### WHAT IS REQUIRED
Retype, word for word, the lines from the first line of the entries through the line that holds "不同的BFC造成排版的逻辑的差异。"; leave out the pictures.

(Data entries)
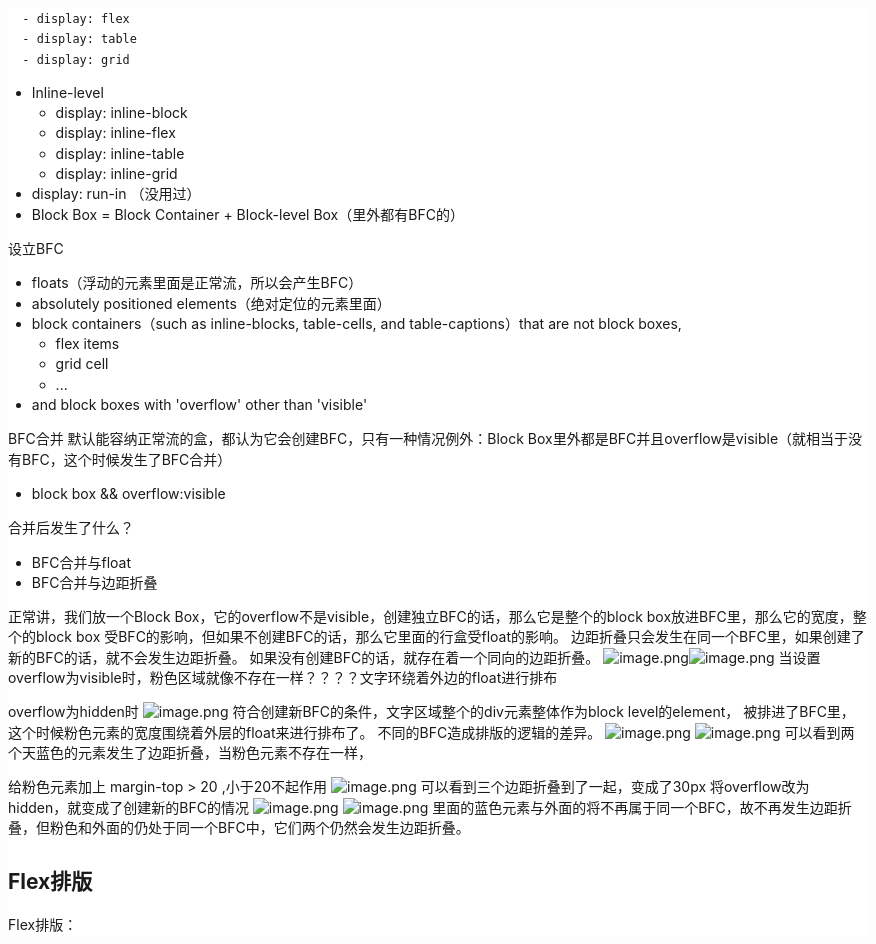       - display: flex
      - display: table
      - display: grid
   - Inline-level
      - display:  inline-block
      - display: inline-flex
      - display: inline-table
      - display: inline-grid
   - display: run-in （没用过）
- Block Box = Block Container + Block-level Box（里外都有BFC的）

设立BFC

- floats（浮动的元素里面是正常流，所以会产生BFC）
- absolutely positioned elements（绝对定位的元素里面）
- block containers（such as inline-blocks, table-cells,  and table-captions）that are not block boxes,
   - flex items
   - grid cell
   - ...
- and block boxes with 'overflow' other than 'visible'

BFC合并
默认能容纳正常流的盒，都认为它会创建BFC，只有一种情况例外：Block Box里外都是BFC并且overflow是visible（就相当于没有BFC，这个时候发生了BFC合并）

- block box && overflow:visible

合并后发生了什么？

   - BFC合并与float
   -  BFC合并与边距折叠

正常讲，我们放一个Block Box，它的overflow不是visible，创建独立BFC的话，那么它是整个的block box放进BFC里，那么它的宽度，整个的block box 受BFC的影响，但如果不创建BFC的话，那么它里面的行盒受float的影响。
边距折叠只会发生在同一个BFC里，如果创建了新的BFC的话，就不会发生边距折叠。
如果没有创建BFC的话，就存在着一个同向的边距折叠。
![image.png](https://cdn.nlark.com/yuque/0/2021/png/265011/1621435061586-24786840-6c50-4938-8fbf-7532bcb16b6c.png#clientId=u485a8b55-fda1-4&from=paste&height=263&id=uc945e600&margin=%5Bobject%20Object%5D&name=image.png&originHeight=526&originWidth=1552&originalType=binary&size=349943&status=done&style=none&taskId=u2a31c57e-6e57-410e-b9a1-1a41c8f1807&width=776)![image.png](https://cdn.nlark.com/yuque/0/2021/png/265011/1621435088957-75be5895-940c-41df-96ec-101e682fcd89.png#clientId=u485a8b55-fda1-4&from=paste&height=292&id=ua365ee1f&margin=%5Bobject%20Object%5D&name=image.png&originHeight=583&originWidth=800&originalType=binary&size=575611&status=done&style=none&taskId=u160212a2-ddff-4ad7-95a8-d43214898c1&width=400)
当设置overflow为visible时，粉色区域就像不存在一样？？？？文字环绕着外边的float进行排布
​

overflow为hidden时
![image.png](https://cdn.nlark.com/yuque/0/2021/png/265011/1621435297077-0d2f3d34-9f9a-41c2-99b7-96d62247540f.png#clientId=u485a8b55-fda1-4&from=paste&height=329&id=u9eeb999f&margin=%5Bobject%20Object%5D&name=image.png&originHeight=658&originWidth=1586&originalType=binary&size=945420&status=done&style=none&taskId=u8887b7af-e12b-49c0-8308-3dbf3e405b5&width=793)
符合创建新BFC的条件，文字区域整个的div元素整体作为block level的element， 被排进了BFC里，这个时候粉色元素的宽度围绕着外层的float来进行排布了。
不同的BFC造成排版的逻辑的差异。
![image.png](https://cdn.nlark.com/yuque/0/2021/png/265011/1621435572418-ab006702-378c-485c-b98c-b6cdfad29412.png#clientId=u485a8b55-fda1-4&from=paste&height=136&id=u5ae841c1&margin=%5Bobject%20Object%5D&name=image.png&originHeight=271&originWidth=1306&originalType=binary&size=192479&status=done&style=none&taskId=u1b03a3f5-0e5c-42be-b832-b9f912dfa45&width=653)
![image.png](https://cdn.nlark.com/yuque/0/2021/png/265011/1621435593639-ab8cdc5d-9428-4411-9e82-d02a94db7896.png#clientId=u485a8b55-fda1-4&from=paste&height=183&id=u905e8074&margin=%5Bobject%20Object%5D&name=image.png&originHeight=365&originWidth=2040&originalType=binary&size=203161&status=done&style=none&taskId=ud8247a8a-eec0-424c-9dda-8c4599568eb&width=1020)
可以看到两个天蓝色的元素发生了边距折叠，当粉色元素不存在一样， 
​

给粉色元素加上 margin-top > 20 ,小于20不起作用
![image.png](https://cdn.nlark.com/yuque/0/2021/png/265011/1621435719327-002104e8-8b83-4cbc-b23c-b7e6f9a011a3.png#clientId=u485a8b55-fda1-4&from=paste&height=210&id=u09767159&margin=%5Bobject%20Object%5D&name=image.png&originHeight=419&originWidth=2021&originalType=binary&size=295530&status=done&style=none&taskId=uffbf5522-4dea-4ed7-8265-9564d98bf9b&width=1010.5)
可以看到三个边距折叠到了一起，变成了30px
将overflow改为hidden，就变成了创建新的BFC的情况
![image.png](https://cdn.nlark.com/yuque/0/2021/png/265011/1621435536638-66182371-992c-43ef-ad74-3cf049f77f98.png#clientId=u485a8b55-fda1-4&from=paste&height=124&id=u13acf176&margin=%5Bobject%20Object%5D&name=image.png&originHeight=247&originWidth=1278&originalType=binary&size=229672&status=done&style=none&taskId=u6bf4f119-dcee-41f4-b826-093784a6ea6&width=639)
![image.png](https://cdn.nlark.com/yuque/0/2021/png/265011/1621435807075-26f8cab5-22db-48e8-8f9e-2b3885e276bf.png#clientId=u485a8b55-fda1-4&from=paste&height=263&id=ub84bb86a&margin=%5Bobject%20Object%5D&name=image.png&originHeight=526&originWidth=2080&originalType=binary&size=306922&status=done&style=none&taskId=u7244c439-bcfd-4a8b-b896-2e2e8d08991&width=1040)
里面的蓝色元素与外面的将不再属于同一个BFC，故不再发生边距折叠，但粉色和外面的仍处于同一个BFC中，它们两个仍然会发生边距折叠。
## Flex排版
Flex排版：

### REPLY TO THE TASK
       - display: flex
      - display: table
      - display: grid
   - Inline-level
      - display:  inline-block
      - display: inline-flex
      - display: inline-table
      - display: inline-grid
   - display: run-in （没用过）
- Block Box = Block Container + Block-level Box（里外都有BFC的）

设立BFC

- floats（浮动的元素里面是正常流，所以会产生BFC）
- absolutely positioned elements（绝对定位的元素里面）
- block containers（such as inline-blocks, table-cells,  and table-captions）that are not block boxes,
   - flex items
   - grid cell
   - ...
- and block boxes with 'overflow' other than 'visible'

BFC合并
默认能容纳正常流的盒，都认为它会创建BFC，只有一种情况例外：Block Box里外都是BFC并且overflow是visible（就相当于没有BFC，这个时候发生了BFC合并）

- block box && overflow:visible

合并后发生了什么？

   - BFC合并与float
   -  BFC合并与边距折叠

正常讲，我们放一个Block Box，它的overflow不是visible，创建独立BFC的话，那么它是整个的block box放进BFC里，那么它的宽度，整个的block box 受BFC的影响，但如果不创建BFC的话，那么它里面的行盒受float的影响。
边距折叠只会发生在同一个BFC里，如果创建了新的BFC的话，就不会发生边距折叠。
如果没有创建BFC的话，就存在着一个同向的边距折叠。
![image.png](https://cdn.nlark.com/yuque/0/2021/png/265011/1621435061586-24786840-6c50-4938-8fbf-7532bcb16b6c.png#clientId=u485a8b55-fda1-4&from=paste&height=263&id=uc945e600&margin=%5Bobject%20Object%5D&name=image.png&originHeight=526&originWidth=1552&originalType=binary&size=349943&status=done&style=none&taskId=u2a31c57e-6e57-410e-b9a1-1a41c8f1807&width=776)![image.png](https://cdn.nlark.com/yuque/0/2021/png/265011/1621435088957-75be5895-940c-41df-96ec-101e682fcd89.png#clientId=u485a8b55-fda1-4&from=paste&height=292&id=ua365ee1f&margin=%5Bobject%20Object%5D&name=image.png&originHeight=583&originWidth=800&originalType=binary&size=575611&status=done&style=none&taskId=u160212a2-ddff-4ad7-95a8-d43214898c1&width=400)
当设置overflow为visible时，粉色区域就像不存在一样？？？？文字环绕着外边的float进行排布
​

overflow为hidden时
![image.png](https://cdn.nlark.com/yuque/0/2021/png/265011/1621435297077-0d2f3d34-9f9a-41c2-99b7-96d62247540f.png#clientId=u485a8b55-fda1-4&from=paste&height=329&id=u9eeb999f&margin=%5Bobject%20Object%5D&name=image.png&originHeight=658&originWidth=1586&originalType=binary&size=945420&status=done&style=none&taskId=u8887b7af-e12b-49c0-8308-3dbf3e405b5&width=793)
符合创建新BFC的条件，文字区域整个的div元素整体作为block level的element， 被排进了BFC里，这个时候粉色元素的宽度围绕着外层的float来进行排布了。
不同的BFC造成排版的逻辑的差异。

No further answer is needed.